GlossaryTerm
A GlossaryTerm represents a standardized business definition or vocabulary term that can be associated with data assets across your organization. GlossaryTerms are the fundamental building blocks of DataHub's Business Glossary feature, enabling teams to establish and maintain a shared vocabulary for describing data concepts.
In practice, GlossaryTerms allow you to:
- Define business terminology with clear, authoritative definitions
- Create relationships between related business concepts (inheritance, containment, etc.)
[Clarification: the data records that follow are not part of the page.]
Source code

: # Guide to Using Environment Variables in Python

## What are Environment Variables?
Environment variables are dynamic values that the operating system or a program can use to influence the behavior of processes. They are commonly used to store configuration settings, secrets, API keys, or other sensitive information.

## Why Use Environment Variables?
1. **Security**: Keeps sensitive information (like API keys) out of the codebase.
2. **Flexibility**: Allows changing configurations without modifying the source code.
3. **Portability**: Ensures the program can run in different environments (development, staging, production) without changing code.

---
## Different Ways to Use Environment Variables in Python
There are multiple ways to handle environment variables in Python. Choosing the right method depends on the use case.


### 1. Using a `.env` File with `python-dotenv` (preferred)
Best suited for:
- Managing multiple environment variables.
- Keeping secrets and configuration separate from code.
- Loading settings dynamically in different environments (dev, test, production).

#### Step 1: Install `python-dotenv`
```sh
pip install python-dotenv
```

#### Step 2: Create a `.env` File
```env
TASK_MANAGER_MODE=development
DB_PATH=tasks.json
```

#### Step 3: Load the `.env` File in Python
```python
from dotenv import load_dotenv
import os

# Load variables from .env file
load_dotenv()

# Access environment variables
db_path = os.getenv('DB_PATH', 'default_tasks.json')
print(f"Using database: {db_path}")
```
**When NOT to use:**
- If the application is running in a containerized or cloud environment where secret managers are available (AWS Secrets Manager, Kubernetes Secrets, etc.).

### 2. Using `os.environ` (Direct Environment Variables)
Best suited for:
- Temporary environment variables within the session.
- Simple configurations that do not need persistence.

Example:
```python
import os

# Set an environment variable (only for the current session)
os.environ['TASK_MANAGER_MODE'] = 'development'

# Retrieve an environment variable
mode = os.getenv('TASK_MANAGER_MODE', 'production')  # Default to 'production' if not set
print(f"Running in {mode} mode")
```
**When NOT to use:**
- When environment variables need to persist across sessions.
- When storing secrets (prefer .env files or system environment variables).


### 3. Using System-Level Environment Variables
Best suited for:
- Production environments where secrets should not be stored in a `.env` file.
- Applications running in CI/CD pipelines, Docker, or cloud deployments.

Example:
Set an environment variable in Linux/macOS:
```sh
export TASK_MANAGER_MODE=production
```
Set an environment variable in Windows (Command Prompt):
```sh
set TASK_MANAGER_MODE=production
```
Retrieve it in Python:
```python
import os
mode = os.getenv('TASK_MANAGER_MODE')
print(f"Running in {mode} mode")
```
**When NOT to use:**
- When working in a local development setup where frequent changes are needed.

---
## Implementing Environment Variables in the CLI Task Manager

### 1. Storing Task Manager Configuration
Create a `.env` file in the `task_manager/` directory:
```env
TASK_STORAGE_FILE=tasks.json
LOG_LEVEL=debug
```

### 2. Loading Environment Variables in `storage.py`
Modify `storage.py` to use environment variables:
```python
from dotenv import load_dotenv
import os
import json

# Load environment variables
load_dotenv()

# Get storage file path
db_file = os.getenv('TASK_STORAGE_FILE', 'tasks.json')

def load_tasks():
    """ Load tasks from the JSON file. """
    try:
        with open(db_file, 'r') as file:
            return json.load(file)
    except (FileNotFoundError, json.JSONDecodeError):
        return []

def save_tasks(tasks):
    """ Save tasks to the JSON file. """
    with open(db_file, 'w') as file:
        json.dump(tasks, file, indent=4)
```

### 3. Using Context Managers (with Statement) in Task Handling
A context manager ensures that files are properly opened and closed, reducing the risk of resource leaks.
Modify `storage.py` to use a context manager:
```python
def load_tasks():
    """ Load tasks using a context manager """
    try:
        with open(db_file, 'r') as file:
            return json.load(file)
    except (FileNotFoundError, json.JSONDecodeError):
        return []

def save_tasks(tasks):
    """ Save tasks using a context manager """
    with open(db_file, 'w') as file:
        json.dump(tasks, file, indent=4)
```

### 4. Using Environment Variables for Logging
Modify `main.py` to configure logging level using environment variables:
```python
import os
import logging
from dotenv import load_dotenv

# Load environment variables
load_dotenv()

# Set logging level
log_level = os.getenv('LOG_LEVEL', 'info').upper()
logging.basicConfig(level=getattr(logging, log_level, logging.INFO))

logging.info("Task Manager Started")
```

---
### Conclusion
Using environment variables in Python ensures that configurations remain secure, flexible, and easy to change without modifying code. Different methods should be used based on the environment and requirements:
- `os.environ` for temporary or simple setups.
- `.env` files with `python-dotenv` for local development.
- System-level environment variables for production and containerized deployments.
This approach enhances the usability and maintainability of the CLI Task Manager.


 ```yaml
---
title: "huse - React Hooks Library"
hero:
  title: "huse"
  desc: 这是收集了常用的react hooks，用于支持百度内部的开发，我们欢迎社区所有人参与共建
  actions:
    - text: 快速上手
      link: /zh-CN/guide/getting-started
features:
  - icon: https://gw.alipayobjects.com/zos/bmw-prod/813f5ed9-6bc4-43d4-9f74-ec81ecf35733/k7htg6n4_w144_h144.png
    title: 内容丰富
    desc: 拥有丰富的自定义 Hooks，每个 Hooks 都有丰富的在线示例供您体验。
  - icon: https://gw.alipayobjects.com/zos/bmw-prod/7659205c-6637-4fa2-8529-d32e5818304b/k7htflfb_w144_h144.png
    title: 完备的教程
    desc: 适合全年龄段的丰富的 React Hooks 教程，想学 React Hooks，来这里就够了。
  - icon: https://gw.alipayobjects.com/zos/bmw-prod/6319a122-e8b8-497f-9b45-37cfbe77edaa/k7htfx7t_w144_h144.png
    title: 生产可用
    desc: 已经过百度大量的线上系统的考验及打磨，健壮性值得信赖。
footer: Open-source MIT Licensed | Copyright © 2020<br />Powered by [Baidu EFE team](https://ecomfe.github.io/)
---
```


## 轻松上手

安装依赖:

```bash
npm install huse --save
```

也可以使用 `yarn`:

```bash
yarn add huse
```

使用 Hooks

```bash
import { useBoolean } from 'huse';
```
- Tag data assets (datasets, dashboards, charts, etc.) with standardized business terms
- Establish governance and ownership over business vocabulary
- Link to external resources and documentation
For example, a GlossaryTerm might define "Customer Lifetime Value (CLV)" with a precise business definition, relate it to other terms like "Revenue" and "Customer", and be applied to specific dataset columns that store CLV calculations.
Identity
GlossaryTerms are uniquely identified by a single field: their name. This name serves as the persistent identifier for the term throughout its lifecycle.
URN Structure
The URN (Uniform Resource Name) for a GlossaryTerm follows this pattern:
urn:li:glossaryTerm:<term_name>
Where:
<term_name>: A unique string identifier for the term. This can be human-readable (e.g., "CustomerLifetimeValue") or a generated ID (e.g., "clv-001" or a UUID).
Examples
# Simple term name
urn:li:glossaryTerm:Revenue
# Hierarchical naming convention (common pattern)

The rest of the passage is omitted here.